• DATA PROVIDED
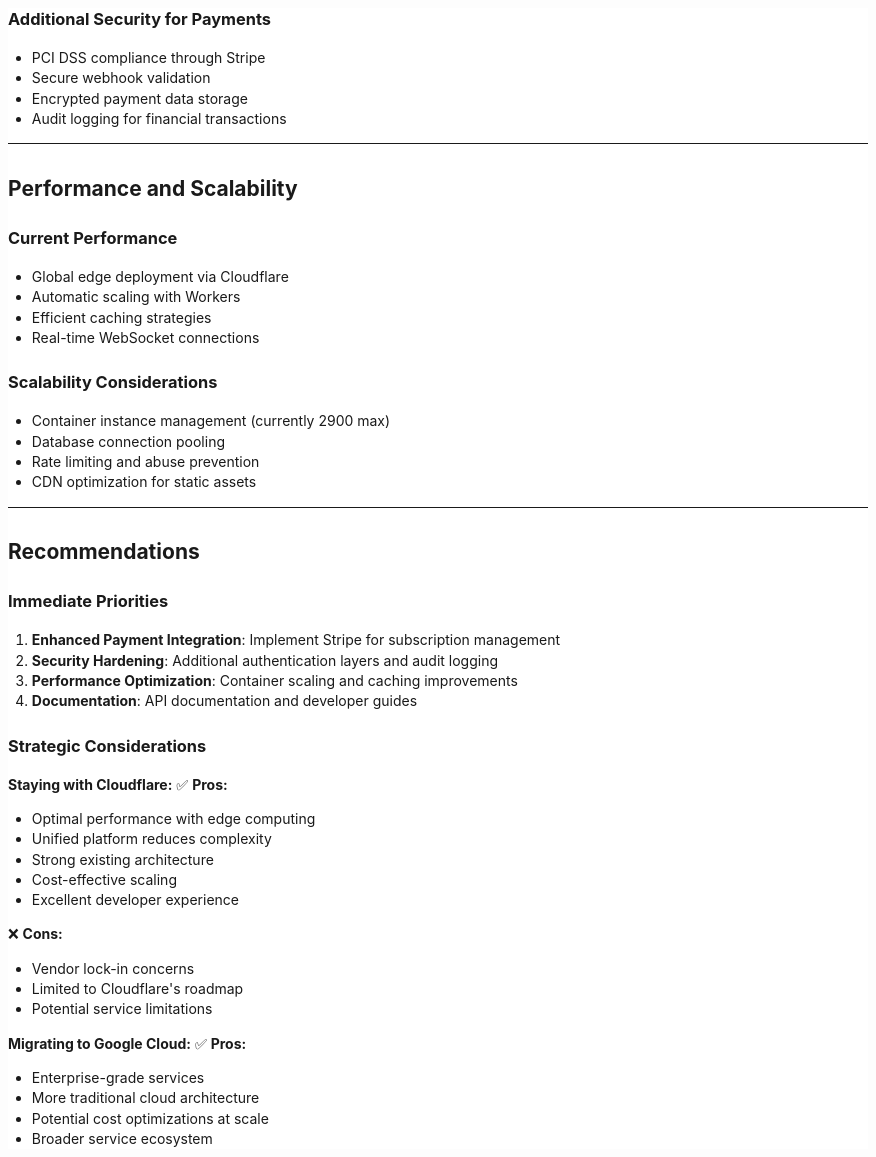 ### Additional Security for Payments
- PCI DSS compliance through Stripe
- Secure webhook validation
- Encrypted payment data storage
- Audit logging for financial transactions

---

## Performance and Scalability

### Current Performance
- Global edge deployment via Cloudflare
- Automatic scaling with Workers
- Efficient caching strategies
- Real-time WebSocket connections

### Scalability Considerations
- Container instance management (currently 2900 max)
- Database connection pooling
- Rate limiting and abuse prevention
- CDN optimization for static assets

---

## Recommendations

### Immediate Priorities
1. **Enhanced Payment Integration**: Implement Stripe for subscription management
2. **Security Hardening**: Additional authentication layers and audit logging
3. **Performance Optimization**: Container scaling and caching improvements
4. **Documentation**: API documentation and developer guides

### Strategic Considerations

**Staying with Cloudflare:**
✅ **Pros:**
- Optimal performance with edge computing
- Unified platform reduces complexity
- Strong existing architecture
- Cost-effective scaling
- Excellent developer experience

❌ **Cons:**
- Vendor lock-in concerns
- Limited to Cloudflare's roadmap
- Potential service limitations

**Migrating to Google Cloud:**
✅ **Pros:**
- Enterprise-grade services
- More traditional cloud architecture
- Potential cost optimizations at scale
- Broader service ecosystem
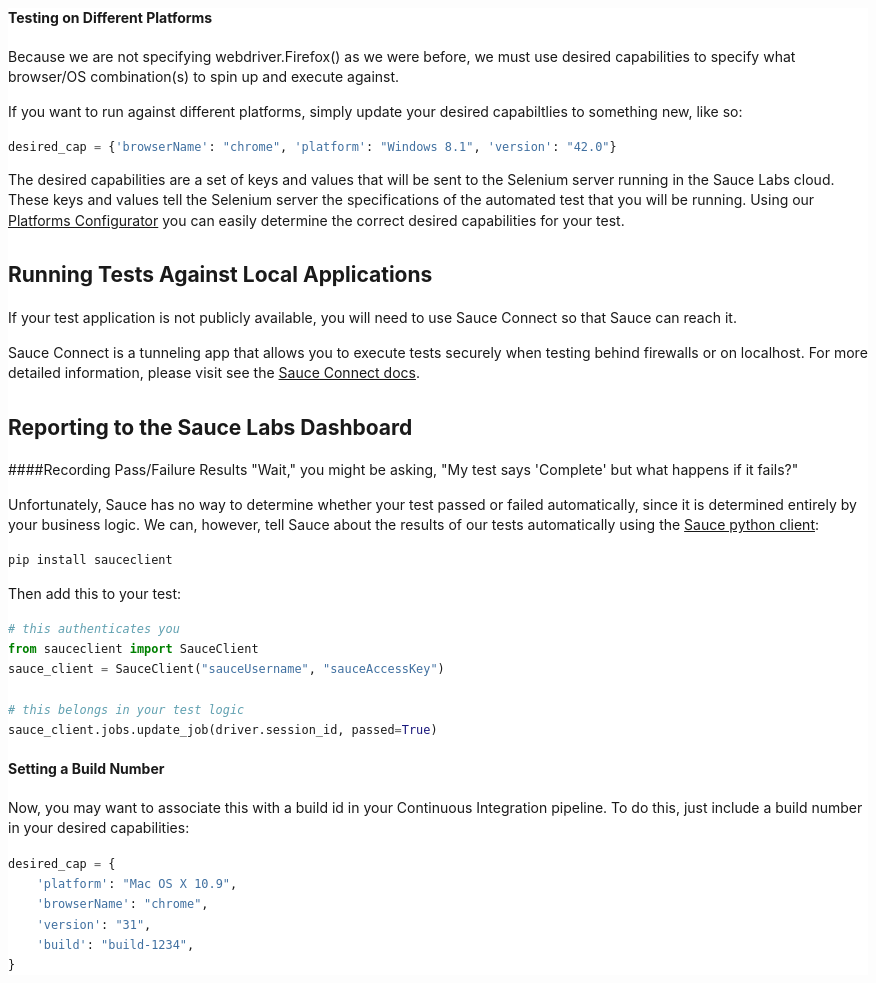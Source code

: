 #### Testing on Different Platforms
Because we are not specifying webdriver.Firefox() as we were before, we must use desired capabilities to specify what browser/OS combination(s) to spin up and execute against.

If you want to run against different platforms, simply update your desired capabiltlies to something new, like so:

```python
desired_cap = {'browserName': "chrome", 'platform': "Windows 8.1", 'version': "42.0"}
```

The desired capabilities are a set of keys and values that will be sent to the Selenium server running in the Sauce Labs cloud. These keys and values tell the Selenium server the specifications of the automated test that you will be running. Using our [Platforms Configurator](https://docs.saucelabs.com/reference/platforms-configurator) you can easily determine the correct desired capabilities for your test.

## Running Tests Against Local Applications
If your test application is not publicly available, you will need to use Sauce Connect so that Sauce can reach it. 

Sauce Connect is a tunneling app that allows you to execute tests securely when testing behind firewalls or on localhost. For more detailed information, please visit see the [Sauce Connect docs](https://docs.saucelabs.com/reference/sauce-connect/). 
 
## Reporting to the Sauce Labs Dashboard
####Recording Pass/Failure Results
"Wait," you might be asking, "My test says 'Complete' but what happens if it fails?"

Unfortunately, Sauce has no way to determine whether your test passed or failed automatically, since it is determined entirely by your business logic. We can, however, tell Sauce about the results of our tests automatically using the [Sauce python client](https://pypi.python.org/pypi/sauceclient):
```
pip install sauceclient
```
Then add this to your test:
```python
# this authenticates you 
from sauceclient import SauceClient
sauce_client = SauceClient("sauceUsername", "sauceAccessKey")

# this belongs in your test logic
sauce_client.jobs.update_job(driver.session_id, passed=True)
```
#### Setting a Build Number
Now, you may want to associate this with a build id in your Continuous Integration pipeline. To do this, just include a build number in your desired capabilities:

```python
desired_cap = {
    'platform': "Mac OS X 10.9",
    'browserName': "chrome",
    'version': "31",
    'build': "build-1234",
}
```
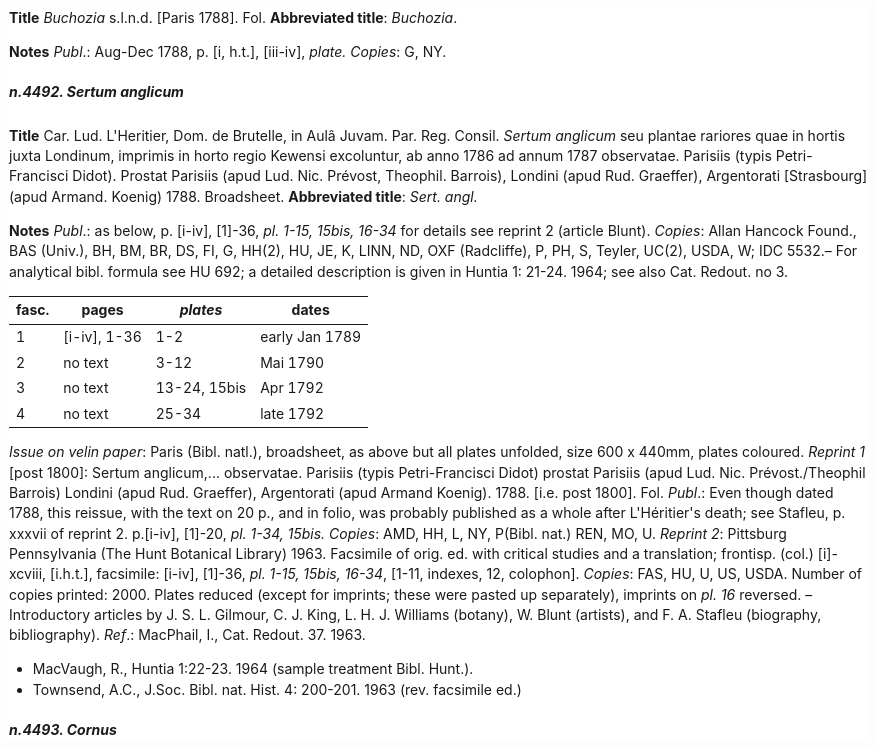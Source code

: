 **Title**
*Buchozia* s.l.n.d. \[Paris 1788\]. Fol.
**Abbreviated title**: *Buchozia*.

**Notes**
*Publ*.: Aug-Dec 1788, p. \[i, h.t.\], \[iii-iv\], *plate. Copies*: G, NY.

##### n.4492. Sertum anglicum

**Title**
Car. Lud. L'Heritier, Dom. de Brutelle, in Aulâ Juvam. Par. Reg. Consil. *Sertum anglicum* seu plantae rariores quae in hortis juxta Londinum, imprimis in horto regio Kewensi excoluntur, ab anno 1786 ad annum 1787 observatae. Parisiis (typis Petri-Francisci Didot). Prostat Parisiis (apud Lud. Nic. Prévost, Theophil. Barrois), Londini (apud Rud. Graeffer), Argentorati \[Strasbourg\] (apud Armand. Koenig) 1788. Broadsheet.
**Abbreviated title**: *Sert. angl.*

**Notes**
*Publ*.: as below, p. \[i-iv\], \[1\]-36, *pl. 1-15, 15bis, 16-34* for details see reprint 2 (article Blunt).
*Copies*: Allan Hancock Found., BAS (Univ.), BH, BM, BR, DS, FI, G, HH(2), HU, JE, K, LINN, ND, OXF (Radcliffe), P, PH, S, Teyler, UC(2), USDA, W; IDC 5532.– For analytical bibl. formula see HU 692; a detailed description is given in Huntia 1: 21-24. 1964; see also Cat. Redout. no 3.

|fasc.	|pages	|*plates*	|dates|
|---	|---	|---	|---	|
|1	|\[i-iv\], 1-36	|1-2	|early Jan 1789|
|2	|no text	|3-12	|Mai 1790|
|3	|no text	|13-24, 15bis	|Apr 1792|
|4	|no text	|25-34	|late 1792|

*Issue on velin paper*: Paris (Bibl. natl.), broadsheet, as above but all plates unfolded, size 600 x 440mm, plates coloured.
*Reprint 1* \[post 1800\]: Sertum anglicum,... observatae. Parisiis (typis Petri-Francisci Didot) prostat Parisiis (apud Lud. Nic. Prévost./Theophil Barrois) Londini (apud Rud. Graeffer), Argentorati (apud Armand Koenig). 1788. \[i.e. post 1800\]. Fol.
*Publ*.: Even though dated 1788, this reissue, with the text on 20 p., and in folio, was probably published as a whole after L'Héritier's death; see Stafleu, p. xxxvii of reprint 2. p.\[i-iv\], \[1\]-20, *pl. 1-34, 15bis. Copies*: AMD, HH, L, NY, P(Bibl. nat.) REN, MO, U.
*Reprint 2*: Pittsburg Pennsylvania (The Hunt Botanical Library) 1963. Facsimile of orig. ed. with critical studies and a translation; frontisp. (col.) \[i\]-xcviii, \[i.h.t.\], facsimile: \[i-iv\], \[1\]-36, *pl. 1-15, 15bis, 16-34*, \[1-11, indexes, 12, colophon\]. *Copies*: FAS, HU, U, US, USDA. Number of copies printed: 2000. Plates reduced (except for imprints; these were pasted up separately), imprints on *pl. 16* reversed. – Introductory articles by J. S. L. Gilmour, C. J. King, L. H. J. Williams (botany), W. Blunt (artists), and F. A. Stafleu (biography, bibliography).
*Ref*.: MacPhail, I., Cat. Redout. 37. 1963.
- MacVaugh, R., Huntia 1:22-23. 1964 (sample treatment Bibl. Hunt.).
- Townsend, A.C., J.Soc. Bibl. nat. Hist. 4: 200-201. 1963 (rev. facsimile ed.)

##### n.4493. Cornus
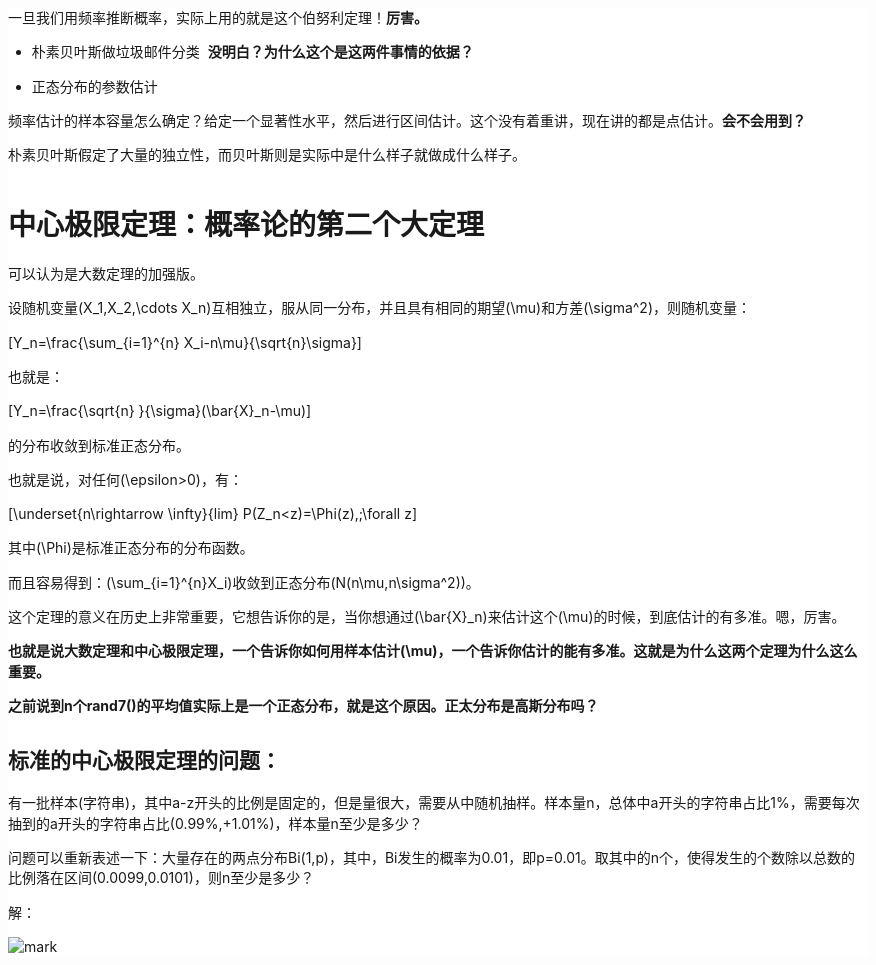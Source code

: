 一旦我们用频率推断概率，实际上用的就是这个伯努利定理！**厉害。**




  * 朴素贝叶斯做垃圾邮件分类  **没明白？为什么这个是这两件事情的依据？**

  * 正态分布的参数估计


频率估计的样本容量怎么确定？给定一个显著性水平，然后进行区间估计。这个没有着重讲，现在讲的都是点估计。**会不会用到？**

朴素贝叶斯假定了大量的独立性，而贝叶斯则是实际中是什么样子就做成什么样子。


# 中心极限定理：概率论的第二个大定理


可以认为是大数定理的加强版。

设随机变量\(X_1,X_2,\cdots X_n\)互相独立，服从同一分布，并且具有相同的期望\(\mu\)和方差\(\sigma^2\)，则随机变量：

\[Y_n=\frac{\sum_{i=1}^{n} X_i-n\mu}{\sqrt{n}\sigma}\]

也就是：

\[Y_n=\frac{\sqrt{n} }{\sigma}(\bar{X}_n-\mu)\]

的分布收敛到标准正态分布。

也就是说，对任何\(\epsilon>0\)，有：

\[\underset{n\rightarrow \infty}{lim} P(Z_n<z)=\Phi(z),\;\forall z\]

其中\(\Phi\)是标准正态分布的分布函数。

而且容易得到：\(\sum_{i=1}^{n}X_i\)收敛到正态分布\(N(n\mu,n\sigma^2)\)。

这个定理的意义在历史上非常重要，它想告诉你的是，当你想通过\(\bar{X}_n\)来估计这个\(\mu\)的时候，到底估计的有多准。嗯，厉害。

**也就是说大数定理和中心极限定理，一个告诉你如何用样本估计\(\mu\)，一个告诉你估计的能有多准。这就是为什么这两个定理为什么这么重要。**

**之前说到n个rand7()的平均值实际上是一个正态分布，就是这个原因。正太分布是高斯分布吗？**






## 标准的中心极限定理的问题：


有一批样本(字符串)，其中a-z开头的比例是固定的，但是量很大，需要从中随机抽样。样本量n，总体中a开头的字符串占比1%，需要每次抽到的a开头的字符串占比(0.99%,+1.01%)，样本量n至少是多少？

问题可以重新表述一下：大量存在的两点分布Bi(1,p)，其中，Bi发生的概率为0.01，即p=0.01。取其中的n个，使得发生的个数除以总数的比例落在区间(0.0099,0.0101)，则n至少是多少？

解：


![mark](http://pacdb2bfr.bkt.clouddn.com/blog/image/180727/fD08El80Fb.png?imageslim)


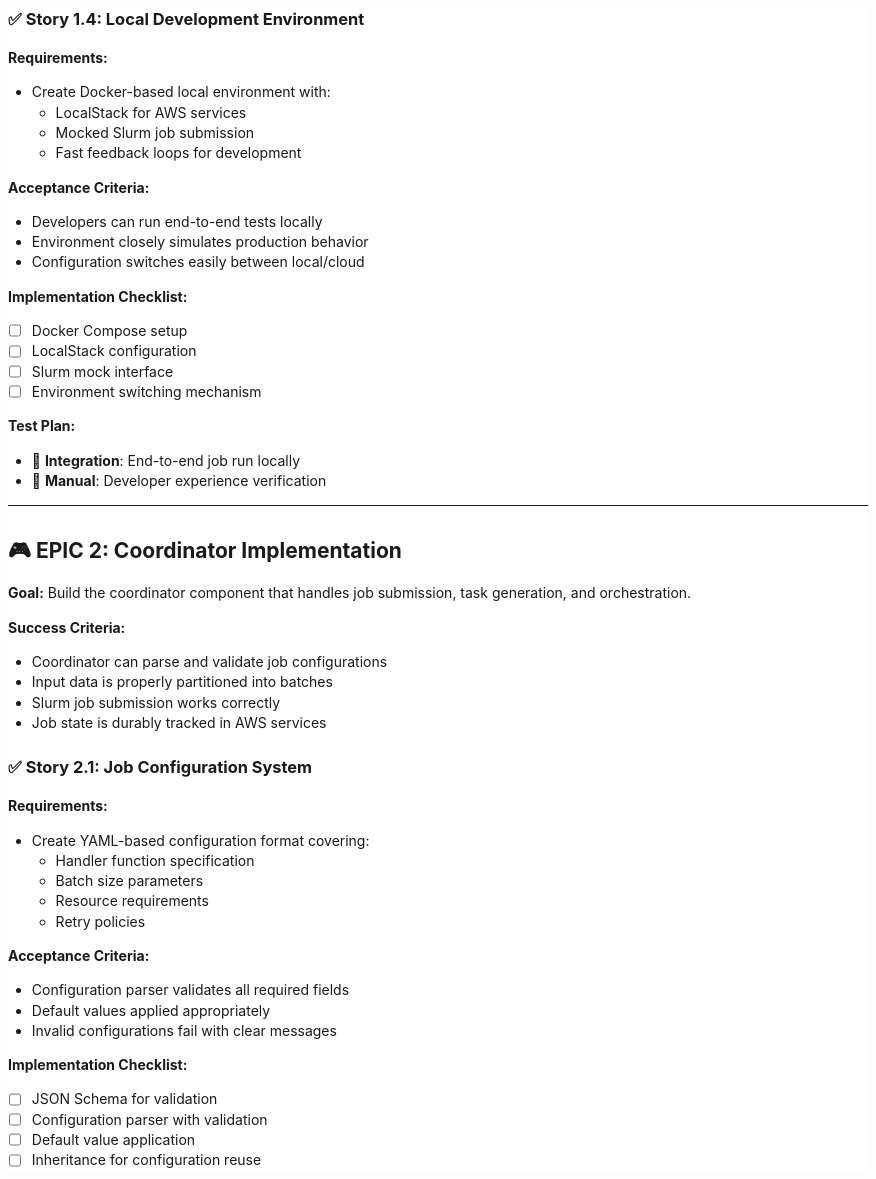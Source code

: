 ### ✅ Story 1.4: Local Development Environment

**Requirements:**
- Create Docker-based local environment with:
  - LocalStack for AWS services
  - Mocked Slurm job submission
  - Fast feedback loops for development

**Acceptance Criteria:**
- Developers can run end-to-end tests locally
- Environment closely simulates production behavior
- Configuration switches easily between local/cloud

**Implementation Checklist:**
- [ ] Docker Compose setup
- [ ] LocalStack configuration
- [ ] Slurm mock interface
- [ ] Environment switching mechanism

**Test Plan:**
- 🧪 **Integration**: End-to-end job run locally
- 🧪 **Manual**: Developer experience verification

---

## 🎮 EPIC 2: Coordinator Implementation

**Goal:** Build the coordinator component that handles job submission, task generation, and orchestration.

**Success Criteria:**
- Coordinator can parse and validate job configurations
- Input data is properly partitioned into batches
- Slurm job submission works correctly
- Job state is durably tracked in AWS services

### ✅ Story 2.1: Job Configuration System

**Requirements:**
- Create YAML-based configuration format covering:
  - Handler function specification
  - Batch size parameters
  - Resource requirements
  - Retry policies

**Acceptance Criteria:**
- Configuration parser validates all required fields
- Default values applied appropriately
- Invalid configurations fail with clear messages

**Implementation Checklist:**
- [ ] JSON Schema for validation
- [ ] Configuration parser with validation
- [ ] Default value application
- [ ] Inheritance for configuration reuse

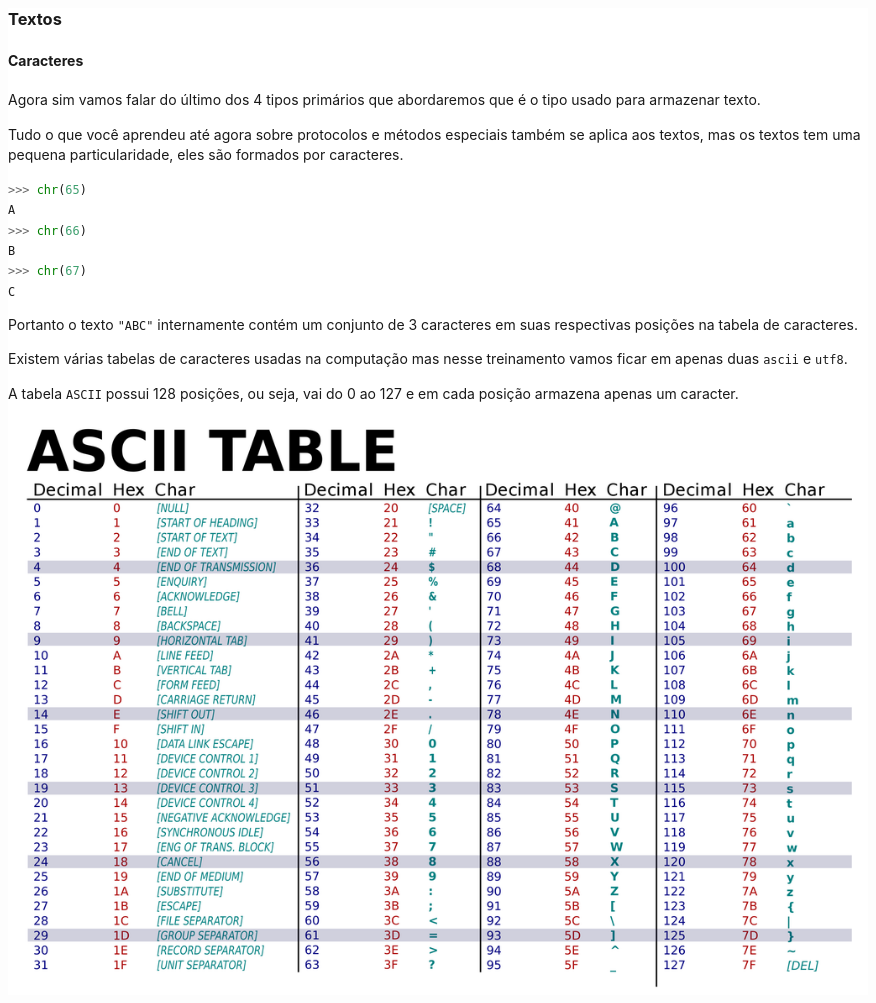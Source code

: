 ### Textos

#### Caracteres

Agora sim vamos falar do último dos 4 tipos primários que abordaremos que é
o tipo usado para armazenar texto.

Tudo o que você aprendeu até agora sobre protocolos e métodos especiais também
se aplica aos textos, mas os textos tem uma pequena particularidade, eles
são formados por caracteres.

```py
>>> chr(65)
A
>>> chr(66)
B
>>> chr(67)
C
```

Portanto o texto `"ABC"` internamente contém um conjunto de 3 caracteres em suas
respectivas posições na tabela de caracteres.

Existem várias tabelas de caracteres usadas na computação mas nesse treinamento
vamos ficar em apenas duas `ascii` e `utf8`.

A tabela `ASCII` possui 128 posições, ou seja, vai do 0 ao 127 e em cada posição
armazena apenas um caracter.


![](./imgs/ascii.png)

• EXERCISE REQUIREMENTS
The result should be every line that contains "size", copied from the entries.

• RESULT
*Issue on velin paper*: Paris (Bibl. natl.), broadsheet, as above but all plates unfolded, size 600 x 440mm, plates coloured.
  - Batch size parameters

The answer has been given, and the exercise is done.